Dana Lyn is one of New York’s most captivatingly protean violinists. She leaps between Irish music, classical and jazz and makes it seem effortless. She’s also one of the most relevant composers around. Her previous album Mother Octopus was a trippy, shapeshifting musical parable about oceanic eco-disaster. Guitarist-keyboardist Kyle Sanna is just as eclectic, moving from Irish and Middle Eastern music to indie classical, jazz and the artsier side of rock. The latest release by the two musicians’ duo project, is the Coral Suite, streaming at Bandcamp. It’s a more spare yet lingering and resonant exploration of the vanishing world of coral reefs. Catchy as it is, it’s hard to pin down: there’s baroque elegance and Celtic plaintiveness in Lyn’s alternately wistful and vibrantly lyrical phrasing, anchored by Sanna’s subtle, methodical acoustic work.

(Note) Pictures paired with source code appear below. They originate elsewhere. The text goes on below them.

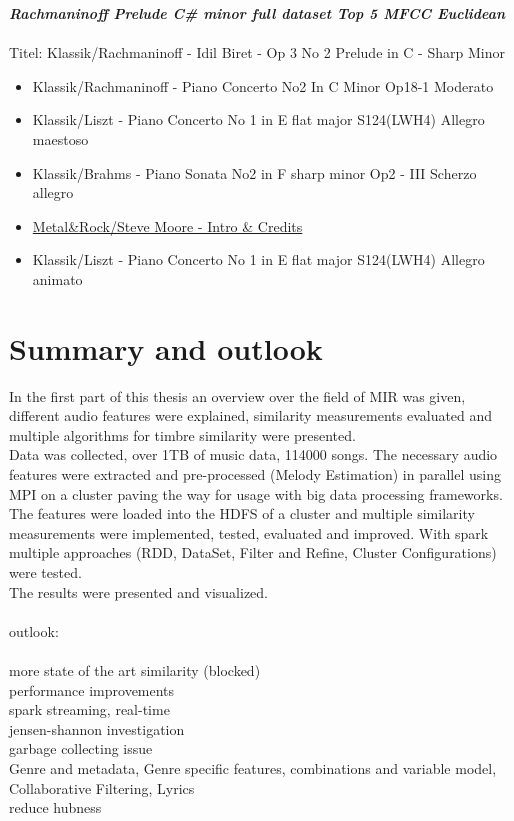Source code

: \textit{\textbf{Rachmaninoff Prelude C\# minor full dataset Top 5 MFCC Euclidean\\}}
\\
Titel: Klassik/Rachmaninoff - Idil Biret - Op 3 No 2 Prelude in C - Sharp Minor
\begin{itemize}
	\setlength\itemsep{-0.5em}
	\item Klassik/Rachmaninoff - Piano Concerto No2 In C Minor Op18-1 Moderato
	\item Klassik/Liszt - Piano Concerto No 1 in E flat major S124(LWH4) Allegro maestoso
	\item Klassik/Brahms - Piano Sonata No2 in F sharp minor Op2 - III Scherzo allegro
	\item \underline{Metal\&Rock/Steve Moore - Intro \& Credits}
	\item Klassik/Liszt - Piano Concerto No 1 in E flat major S124(LWH4) Allegro animato
\end{itemize}

\section{Summary and outlook}

In the first part of this thesis an overview over the field of MIR was given, different audio features were explained, similarity measurements evaluated and multiple algorithms for timbre similarity were presented.\\
Data was collected, over 1TB of music data, 114000 songs. The necessary audio features were extracted and pre-processed (Melody Estimation) in parallel using MPI on a cluster paving the way for usage with big data processing frameworks.\\
The features were loaded into the HDFS of a cluster and multiple similarity measurements were implemented, tested, evaluated and improved. With spark multiple approaches (RDD, DataSet, Filter and Refine, Cluster Configurations) were tested.\\
The results were presented and visualized.\\
\ \\
outlook:\\
\ \\
more state of the art similarity (blocked)\\
performance improvements\\
spark streaming, real-time\\
jensen-shannon investigation\\
garbage collecting issue\\
Genre and metadata, Genre specific features, combinations and variable model, Collaborative Filtering, Lyrics\\
reduce hubness\\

Lyn begins the first part of the suite solo with a bittersweet ballad theme, then Sanna makes his entrance and the the two build stately, pointillistic ambience. They shift to a punchy reel of sorts, which in turns morphs into a hypnotic waltz, violin flitting and then soaring over terse, enigmatic chordal guitar varations. The two reharmonize the first reel theme, which leads to another, the multitracks growing more lush. Sanna’s deep-space, delta blues-tinged slide work closes the first section.
The duo begin part the epic, 27-minute second half with slow, hazy, Debussy-esque wave motion, then develop an increasingly lively Irish open-road (or for that matter, open-sea) melody. Echoes of acoustic Fairport Convention – imagine a particularly bright Dave Swarbrick solo – eventually lead to another waltz, a joyous line dance and then more waves.

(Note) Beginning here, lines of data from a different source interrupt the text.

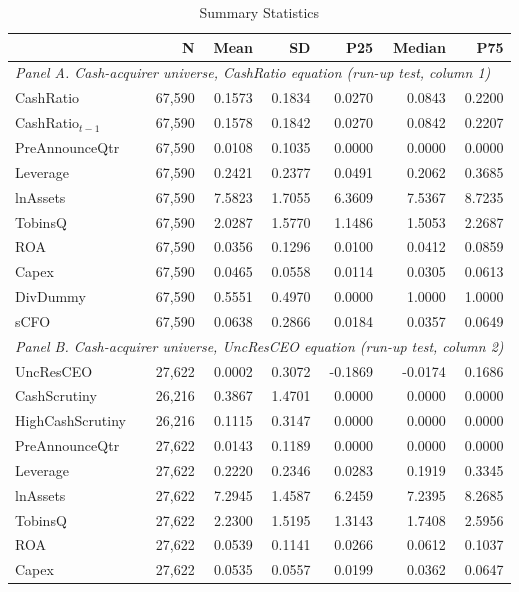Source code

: \begin{table}[htbp]
\centering
\caption{Summary Statistics}
\label{tab:summary_stats}
\scriptsize
\begin{tabular}{lrrrrrr}
\toprule
 & N & Mean & SD & P25 & Median & P75 \\
\midrule
\multicolumn{7}{l}{\textit{Panel A. Cash-acquirer universe, CashRatio equation (run-up test, column 1)}} \\
\addlinespace
CashRatio & 67,590 & 0.1573 & 0.1834 & 0.0270 & 0.0843 & 0.2200 \\
CashRatio$_{t-1}$ & 67,590 & 0.1578 & 0.1842 & 0.0270 & 0.0842 & 0.2207 \\
PreAnnounceQtr & 67,590 & 0.0108 & 0.1035 & 0.0000 & 0.0000 & 0.0000 \\
Leverage & 67,590 & 0.2421 & 0.2377 & 0.0491 & 0.2062 & 0.3685 \\
lnAssets & 67,590 & 7.5823 & 1.7055 & 6.3609 & 7.5367 & 8.7235 \\
TobinsQ & 67,590 & 2.0287 & 1.5770 & 1.1486 & 1.5053 & 2.2687 \\
ROA & 67,590 & 0.0356 & 0.1296 & 0.0100 & 0.0412 & 0.0859 \\
Capex & 67,590 & 0.0465 & 0.0558 & 0.0114 & 0.0305 & 0.0613 \\
DivDummy & 67,590 & 0.5551 & 0.4970 & 0.0000 & 1.0000 & 1.0000 \\
sCFO & 67,590 & 0.0638 & 0.2866 & 0.0184 & 0.0357 & 0.0649 \\
\midrule
\multicolumn{7}{l}{\textit{Panel B. Cash-acquirer universe, UncResCEO equation (run-up test, column 2)}} \\
\addlinespace
UncResCEO & 27,622 & 0.0002 & 0.3072 & -0.1869 & -0.0174 & 0.1686 \\
CashScrutiny & 26,216 & 0.3867 & 1.4701 & 0.0000 & 0.0000 & 0.0000 \\
HighCashScrutiny & 26,216 & 0.1115 & 0.3147 & 0.0000 & 0.0000 & 0.0000 \\
PreAnnounceQtr & 27,622 & 0.0143 & 0.1189 & 0.0000 & 0.0000 & 0.0000 \\
Leverage & 27,622 & 0.2220 & 0.2346 & 0.0283 & 0.1919 & 0.3345 \\
lnAssets & 27,622 & 7.2945 & 1.4587 & 6.2459 & 7.2395 & 8.2685 \\
TobinsQ & 27,622 & 2.2300 & 1.5195 & 1.3143 & 1.7408 & 2.5956 \\
ROA & 27,622 & 0.0539 & 0.1141 & 0.0266 & 0.0612 & 0.1037 \\
Capex & 27,622 & 0.0535 & 0.0557 & 0.0199 & 0.0362 & 0.0647 \\

\end{tabular}
\end{table}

Sanna makes a gorgeous, poignant Renaissance theme out of that last waltz. From there, the music grows from a tightly strolling intertwine, goes flying through another reel, then recedes to a spare pizzicato interlude. The two take it out with a gently tidal wash of atmospherics.

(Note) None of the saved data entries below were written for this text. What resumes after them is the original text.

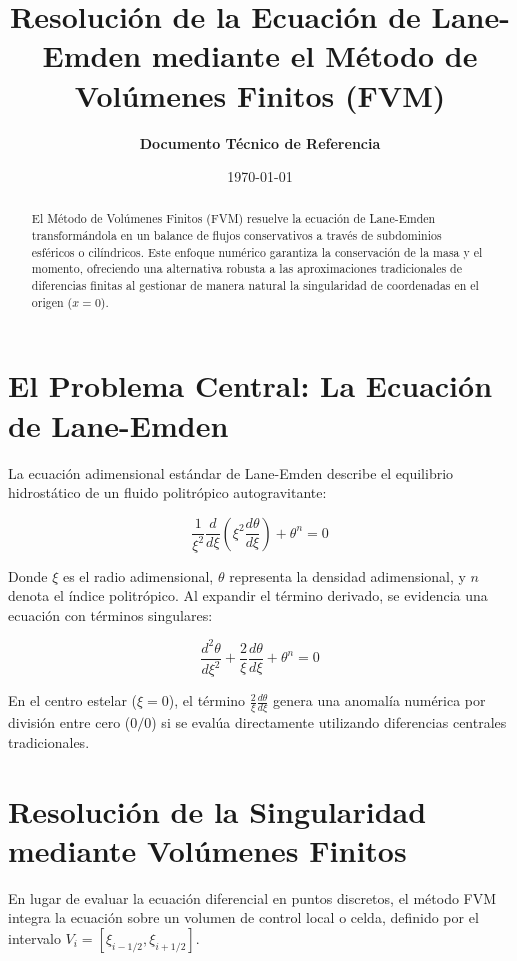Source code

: \documentclass[11pt, lettersize]{article}
\title{\textbf{Resolución de la Ecuación de Lane-Emden mediante el Método de Volúmenes Finitos (FVM)}}
\author{\textbf{Documento Técnico de Referencia}}
\date{\today}
\begin{document}
	
	\maketitle
	
	\begin{abstract}
		El Método de Volúmenes Finitos (FVM) resuelve la ecuación de Lane-Emden transformándola en un balance de flujos conservativos a través de subdominios esféricos o cilíndricos. Este enfoque numérico garantiza la conservación de la masa y el momento, ofreciendo una alternativa robusta a las aproximaciones tradicionales de diferencias finitas al gestionar de manera natural la singularidad de coordenadas en el origen ($x=0$).
	\end{abstract}
	
	\section{El Problema Central: La Ecuación de Lane-Emden}
	La ecuación adimensional estándar de Lane-Emden describe el equilibrio hidrostático de un fluido politrópico autogravitante:
	
	\begin{equation}
		\frac{1}{\xi^2} \frac{d}{d\xi} \left( \xi^2 \frac{d\theta}{d\xi} \right) + \theta^n = 0
	\end{equation}
	
	Donde $\xi$ es el radio adimensional, $\theta$ representa la densidad adimensional, y $n$ denota el índice politrópico. Al expandir el término derivado, se evidencia una ecuación con términos singulares:
	
	\begin{equation}
		\frac{d^2\theta}{d\xi^2} + \frac{2}{\xi}\frac{d\theta}{d\xi} + \theta^n = 0
	\end{equation}
	
	En el centro estelar ($\xi = 0$), el término $\frac{2}{\xi}\frac{d\theta}{d\xi}$ genera una anomalía numérica por división entre cero ($0/0$) si se evalúa directamente utilizando diferencias centrales tradicionales.
	
	\section{Resolución de la Singularidad mediante Volúmenes Finitos}
	En lugar de evaluar la ecuación diferencial en puntos discretos, el método FVM integra la ecuación sobre un volumen de control local o celda, definido por el intervalo $V_i = [\xi_{i-1/2}, \xi_{i+1/2}]$.
	
\end{document}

Lyn’s next New York gig is on July 11 at around 9 PM at Happy Lucky No. 1 Gallery, where she’s playing with pianist JP Schlegelmilch, a similarly diverse artist who may be best known as the not-so-secret weapon in Hearing Things – the missing link between the Doors and the Ventures – but has also released the only album of solo piano arrangements of Bill Frisell works. Rising star tenor saxophonist Anna Webber opens the night, leading a chordless trio at 8. Cover is $20.